Copy all of the data below exactly as it is given.

• [Data supplied]:
BEGIN
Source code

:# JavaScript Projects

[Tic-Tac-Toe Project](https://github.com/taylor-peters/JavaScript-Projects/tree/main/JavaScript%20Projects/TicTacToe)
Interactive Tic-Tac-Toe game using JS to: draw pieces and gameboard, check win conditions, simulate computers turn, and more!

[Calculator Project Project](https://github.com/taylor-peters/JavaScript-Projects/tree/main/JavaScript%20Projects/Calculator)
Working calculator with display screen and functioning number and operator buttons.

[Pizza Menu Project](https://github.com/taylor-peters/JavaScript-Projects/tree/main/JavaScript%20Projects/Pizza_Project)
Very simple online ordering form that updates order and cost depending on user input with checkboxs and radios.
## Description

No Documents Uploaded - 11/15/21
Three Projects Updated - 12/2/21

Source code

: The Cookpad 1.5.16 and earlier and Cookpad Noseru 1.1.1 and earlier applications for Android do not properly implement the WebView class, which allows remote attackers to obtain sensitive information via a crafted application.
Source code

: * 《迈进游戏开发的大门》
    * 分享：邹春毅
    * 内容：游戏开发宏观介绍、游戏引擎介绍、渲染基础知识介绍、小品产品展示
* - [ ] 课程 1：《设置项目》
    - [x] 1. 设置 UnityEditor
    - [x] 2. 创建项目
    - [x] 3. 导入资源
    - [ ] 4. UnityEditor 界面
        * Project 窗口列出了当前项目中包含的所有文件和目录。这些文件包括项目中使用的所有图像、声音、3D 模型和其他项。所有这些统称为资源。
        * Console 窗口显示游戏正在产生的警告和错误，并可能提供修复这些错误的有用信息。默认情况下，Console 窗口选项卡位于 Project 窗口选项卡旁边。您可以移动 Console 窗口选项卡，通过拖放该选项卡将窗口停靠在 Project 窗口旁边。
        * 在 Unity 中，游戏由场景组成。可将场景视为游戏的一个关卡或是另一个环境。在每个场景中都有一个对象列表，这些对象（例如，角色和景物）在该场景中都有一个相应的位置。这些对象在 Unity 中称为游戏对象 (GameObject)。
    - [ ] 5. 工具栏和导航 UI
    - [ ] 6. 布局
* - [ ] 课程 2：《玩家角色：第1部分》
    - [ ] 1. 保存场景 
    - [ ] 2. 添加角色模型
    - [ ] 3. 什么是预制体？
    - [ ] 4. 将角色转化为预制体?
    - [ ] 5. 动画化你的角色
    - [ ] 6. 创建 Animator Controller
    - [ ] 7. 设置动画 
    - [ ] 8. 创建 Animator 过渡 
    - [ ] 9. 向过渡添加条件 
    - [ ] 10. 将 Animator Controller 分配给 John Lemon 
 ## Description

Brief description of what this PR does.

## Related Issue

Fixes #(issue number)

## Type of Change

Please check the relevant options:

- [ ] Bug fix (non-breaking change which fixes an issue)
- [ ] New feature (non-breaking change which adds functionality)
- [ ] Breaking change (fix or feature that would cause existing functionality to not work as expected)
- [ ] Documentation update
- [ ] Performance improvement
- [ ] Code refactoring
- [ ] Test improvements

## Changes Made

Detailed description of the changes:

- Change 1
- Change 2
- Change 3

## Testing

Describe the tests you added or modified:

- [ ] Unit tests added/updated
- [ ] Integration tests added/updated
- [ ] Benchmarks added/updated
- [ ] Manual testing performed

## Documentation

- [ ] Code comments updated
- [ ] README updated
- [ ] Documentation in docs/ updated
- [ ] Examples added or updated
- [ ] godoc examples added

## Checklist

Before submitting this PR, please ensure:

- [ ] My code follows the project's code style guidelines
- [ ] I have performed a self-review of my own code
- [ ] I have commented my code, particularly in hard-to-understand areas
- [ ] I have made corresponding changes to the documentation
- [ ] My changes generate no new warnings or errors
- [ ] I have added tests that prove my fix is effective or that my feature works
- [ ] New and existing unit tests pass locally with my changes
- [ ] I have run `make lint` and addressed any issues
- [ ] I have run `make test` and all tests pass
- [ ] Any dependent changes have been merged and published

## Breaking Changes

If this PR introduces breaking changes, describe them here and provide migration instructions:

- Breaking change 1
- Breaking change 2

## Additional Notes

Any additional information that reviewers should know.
END
• [Finished task]:
Source code

:# JavaScript Projects

[Tic-Tac-Toe Project](https://github.com/taylor-peters/JavaScript-Projects/tree/main/JavaScript%20Projects/TicTacToe)
Interactive Tic-Tac-Toe game using JS to: draw pieces and gameboard, check win conditions, simulate computers turn, and more!

[Calculator Project Project](https://github.com/taylor-peters/JavaScript-Projects/tree/main/JavaScript%20Projects/Calculator)
Working calculator with display screen and functioning number and operator buttons.

[Pizza Menu Project](https://github.com/taylor-peters/JavaScript-Projects/tree/main/JavaScript%20Projects/Pizza_Project)
Very simple online ordering form that updates order and cost depending on user input with checkboxs and radios.
## Description

No Documents Uploaded - 11/15/21
Three Projects Updated - 12/2/21

Source code

: The Cookpad 1.5.16 and earlier and Cookpad Noseru 1.1.1 and earlier applications for Android do not properly implement the WebView class, which allows remote attackers to obtain sensitive information via a crafted application.
Source code

: * 《迈进游戏开发的大门》
    * 分享：邹春毅
    * 内容：游戏开发宏观介绍、游戏引擎介绍、渲染基础知识介绍、小品产品展示
* - [ ] 课程 1：《设置项目》
    - [x] 1. 设置 UnityEditor
    - [x] 2. 创建项目
    - [x] 3. 导入资源
    - [ ] 4. UnityEditor 界面
        * Project 窗口列出了当前项目中包含的所有文件和目录。这些文件包括项目中使用的所有图像、声音、3D 模型和其他项。所有这些统称为资源。
        * Console 窗口显示游戏正在产生的警告和错误，并可能提供修复这些错误的有用信息。默认情况下，Console 窗口选项卡位于 Project 窗口选项卡旁边。您可以移动 Console 窗口选项卡，通过拖放该选项卡将窗口停靠在 Project 窗口旁边。
        * 在 Unity 中，游戏由场景组成。可将场景视为游戏的一个关卡或是另一个环境。在每个场景中都有一个对象列表，这些对象（例如，角色和景物）在该场景中都有一个相应的位置。这些对象在 Unity 中称为游戏对象 (GameObject)。
    - [ ] 5. 工具栏和导航 UI
    - [ ] 6. 布局
* - [ ] 课程 2：《玩家角色：第1部分》
    - [ ] 1. 保存场景 
    - [ ] 2. 添加角色模型
    - [ ] 3. 什么是预制体？
    - [ ] 4. 将角色转化为预制体?
    - [ ] 5. 动画化你的角色
    - [ ] 6. 创建 Animator Controller
    - [ ] 7. 设置动画 
    - [ ] 8. 创建 Animator 过渡 
    - [ ] 9. 向过渡添加条件 
    - [ ] 10. 将 Animator Controller 分配给 John Lemon 
 ## Description

Brief description of what this PR does.

## Related Issue

Fixes #(issue number)

## Type of Change

Please check the relevant options:

- [ ] Bug fix (non-breaking change which fixes an issue)
- [ ] New feature (non-breaking change which adds functionality)
- [ ] Breaking change (fix or feature that would cause existing functionality to not work as expected)
- [ ] Documentation update
- [ ] Performance improvement
- [ ] Code refactoring
- [ ] Test improvements

## Changes Made

Detailed description of the changes:

- Change 1
- Change 2
- Change 3

## Testing

Describe the tests you added or modified:

- [ ] Unit tests added/updated
- [ ] Integration tests added/updated
- [ ] Benchmarks added/updated
- [ ] Manual testing performed

## Documentation

- [ ] Code comments updated
- [ ] README updated
- [ ] Documentation in docs/ updated
- [ ] Examples added or updated
- [ ] godoc examples added

## Checklist

Before submitting this PR, please ensure:

- [ ] My code follows the project's code style guidelines
- [ ] I have performed a self-review of my own code
- [ ] I have commented my code, particularly in hard-to-understand areas
- [ ] I have made corresponding changes to the documentation
- [ ] My changes generate no new warnings or errors
- [ ] I have added tests that prove my fix is effective or that my feature works
- [ ] New and existing unit tests pass locally with my changes
- [ ] I have run `make lint` and addressed any issues
- [ ] I have run `make test` and all tests pass
- [ ] Any dependent changes have been merged and published

## Breaking Changes

If this PR introduces breaking changes, describe them here and provide migration instructions:

- Breaking change 1
- Breaking change 2

## Additional Notes

Any additional information that reviewers should know.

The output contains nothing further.